An in-silico approach to predict and exploit synthetic lethality in cancer metabolism

Synthetic lethality is a promising concept in cancer research, potentially opening new possibilities for the development of more effective and selective treatments. Here, we present a computational method to predict and exploit synthetic lethality in cancer metabolism. Our approach relies on the concept of genetic minimal cut sets and gene expression data, demonstrating a superior performance to previous approaches predicting metabolic vulnerabilities in cancer. Our genetic minimal cut set computational framework is applied to evaluate the lethality of ribonucleotide reductase catalytic subunit M1 (RRM1) inhibition in multiple myeloma. We present a computational and experimental study of the effect of RRM1 inhibition in four multiple myeloma cell lines.

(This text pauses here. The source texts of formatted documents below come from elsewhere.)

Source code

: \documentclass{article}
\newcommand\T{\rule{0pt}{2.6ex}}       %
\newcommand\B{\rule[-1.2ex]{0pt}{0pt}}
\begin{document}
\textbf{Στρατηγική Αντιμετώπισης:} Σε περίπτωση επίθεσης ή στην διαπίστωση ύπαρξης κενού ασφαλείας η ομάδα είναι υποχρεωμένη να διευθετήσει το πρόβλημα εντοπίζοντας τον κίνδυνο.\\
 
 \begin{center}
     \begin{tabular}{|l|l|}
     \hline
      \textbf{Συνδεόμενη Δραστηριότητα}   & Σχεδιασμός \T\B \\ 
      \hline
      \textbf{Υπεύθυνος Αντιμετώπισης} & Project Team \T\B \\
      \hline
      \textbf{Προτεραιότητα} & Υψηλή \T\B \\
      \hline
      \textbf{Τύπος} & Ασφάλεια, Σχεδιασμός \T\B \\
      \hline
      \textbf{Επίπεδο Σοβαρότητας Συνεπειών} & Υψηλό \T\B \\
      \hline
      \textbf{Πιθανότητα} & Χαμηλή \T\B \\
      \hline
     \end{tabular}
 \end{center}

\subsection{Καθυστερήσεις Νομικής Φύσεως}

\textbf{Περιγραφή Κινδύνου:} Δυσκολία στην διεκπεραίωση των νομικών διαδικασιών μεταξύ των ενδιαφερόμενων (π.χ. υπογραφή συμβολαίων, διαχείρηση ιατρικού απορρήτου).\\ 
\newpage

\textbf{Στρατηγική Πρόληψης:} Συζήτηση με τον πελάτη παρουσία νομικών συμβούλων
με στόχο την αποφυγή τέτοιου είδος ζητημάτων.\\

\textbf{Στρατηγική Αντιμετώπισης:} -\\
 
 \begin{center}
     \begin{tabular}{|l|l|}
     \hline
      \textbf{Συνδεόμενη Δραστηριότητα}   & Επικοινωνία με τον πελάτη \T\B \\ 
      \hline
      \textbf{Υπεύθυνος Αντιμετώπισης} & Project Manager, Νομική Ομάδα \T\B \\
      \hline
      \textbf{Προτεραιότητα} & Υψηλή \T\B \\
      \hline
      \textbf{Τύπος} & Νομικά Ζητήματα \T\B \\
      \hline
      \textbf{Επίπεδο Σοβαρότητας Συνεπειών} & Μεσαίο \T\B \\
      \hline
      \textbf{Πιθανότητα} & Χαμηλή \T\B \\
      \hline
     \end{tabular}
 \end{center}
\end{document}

In addition, using publicly available genome-scale loss-of-function screens, a possible mechanism by which the inhibition of RRM1 is effective in cancer is established. Overall, our approach shows promising results and lays the foundation to build a novel family of algorithms to target metabolism in cancer.Exploiting synthetic lethality is a promising approach for cancer therapy. Here, the authors present an approach to identifying such interactions by finding genetic minimal cut sets (gMCSs) that block cancer proliferation, and apply it to study the lethality of RRM1 inhibition in multiple myeloma.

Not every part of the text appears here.